» Records from a dataset
☆ ☆ ☆ ☆ ☆ ☆ ☆

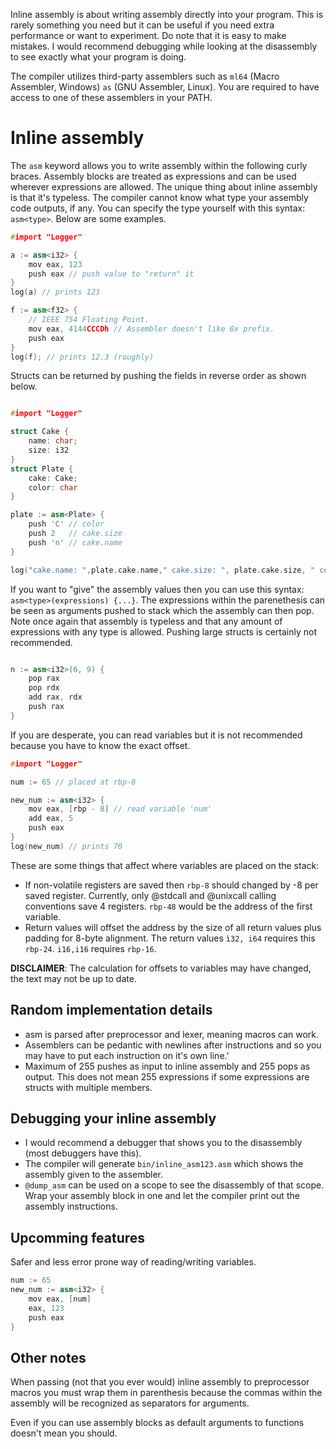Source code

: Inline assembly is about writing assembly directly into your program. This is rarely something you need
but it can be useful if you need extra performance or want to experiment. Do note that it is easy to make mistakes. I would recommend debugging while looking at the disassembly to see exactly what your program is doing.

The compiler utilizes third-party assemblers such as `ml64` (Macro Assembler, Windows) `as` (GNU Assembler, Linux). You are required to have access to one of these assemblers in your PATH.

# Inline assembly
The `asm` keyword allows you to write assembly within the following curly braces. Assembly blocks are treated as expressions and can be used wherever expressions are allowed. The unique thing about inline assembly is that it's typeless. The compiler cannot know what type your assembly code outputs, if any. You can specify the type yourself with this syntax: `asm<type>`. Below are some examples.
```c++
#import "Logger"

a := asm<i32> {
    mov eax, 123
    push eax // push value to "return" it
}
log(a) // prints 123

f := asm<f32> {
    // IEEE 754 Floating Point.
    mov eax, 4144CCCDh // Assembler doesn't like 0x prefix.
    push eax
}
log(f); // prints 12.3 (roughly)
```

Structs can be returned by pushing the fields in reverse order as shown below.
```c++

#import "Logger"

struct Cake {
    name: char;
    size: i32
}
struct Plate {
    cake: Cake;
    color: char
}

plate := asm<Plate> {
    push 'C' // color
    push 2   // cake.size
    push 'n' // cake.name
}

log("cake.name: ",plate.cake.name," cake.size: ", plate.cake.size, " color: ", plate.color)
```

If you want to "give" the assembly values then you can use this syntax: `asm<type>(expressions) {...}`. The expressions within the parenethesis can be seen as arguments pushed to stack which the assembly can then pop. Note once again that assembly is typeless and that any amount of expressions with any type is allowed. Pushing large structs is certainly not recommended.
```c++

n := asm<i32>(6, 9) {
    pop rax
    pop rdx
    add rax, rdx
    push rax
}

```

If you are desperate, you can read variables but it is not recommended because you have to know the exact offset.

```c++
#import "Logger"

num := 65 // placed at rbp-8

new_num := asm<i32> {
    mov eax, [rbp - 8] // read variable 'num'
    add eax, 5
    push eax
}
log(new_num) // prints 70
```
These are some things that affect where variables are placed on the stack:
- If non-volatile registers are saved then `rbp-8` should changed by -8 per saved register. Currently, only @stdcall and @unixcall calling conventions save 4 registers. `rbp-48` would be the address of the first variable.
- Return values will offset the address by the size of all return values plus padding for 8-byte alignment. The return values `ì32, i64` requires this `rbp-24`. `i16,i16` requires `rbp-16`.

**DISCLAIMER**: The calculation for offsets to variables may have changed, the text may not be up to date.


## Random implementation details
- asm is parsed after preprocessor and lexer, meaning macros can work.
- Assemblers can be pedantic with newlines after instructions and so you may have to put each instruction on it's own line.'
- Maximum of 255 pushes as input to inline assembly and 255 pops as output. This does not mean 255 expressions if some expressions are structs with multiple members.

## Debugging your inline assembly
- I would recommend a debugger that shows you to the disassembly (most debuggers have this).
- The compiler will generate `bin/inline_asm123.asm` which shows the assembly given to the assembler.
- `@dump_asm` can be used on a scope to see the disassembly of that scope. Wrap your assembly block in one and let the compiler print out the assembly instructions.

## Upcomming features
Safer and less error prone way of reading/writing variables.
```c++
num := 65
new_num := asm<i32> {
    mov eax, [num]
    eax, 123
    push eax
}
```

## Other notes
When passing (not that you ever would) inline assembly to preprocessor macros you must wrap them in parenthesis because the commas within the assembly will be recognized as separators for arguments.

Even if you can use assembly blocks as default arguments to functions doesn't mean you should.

☆ ☆ ☆ ☆ ☆ ☆ ☆

Search the data for the string "macros" and copy every line where it appears.

- asm is parsed after preprocessor and lexer, meaning macros can work.
When passing (not that you ever would) inline assembly to preprocessor macros you must wrap them in parenthesis because the commas within the assembly will be recognized as separators for arguments.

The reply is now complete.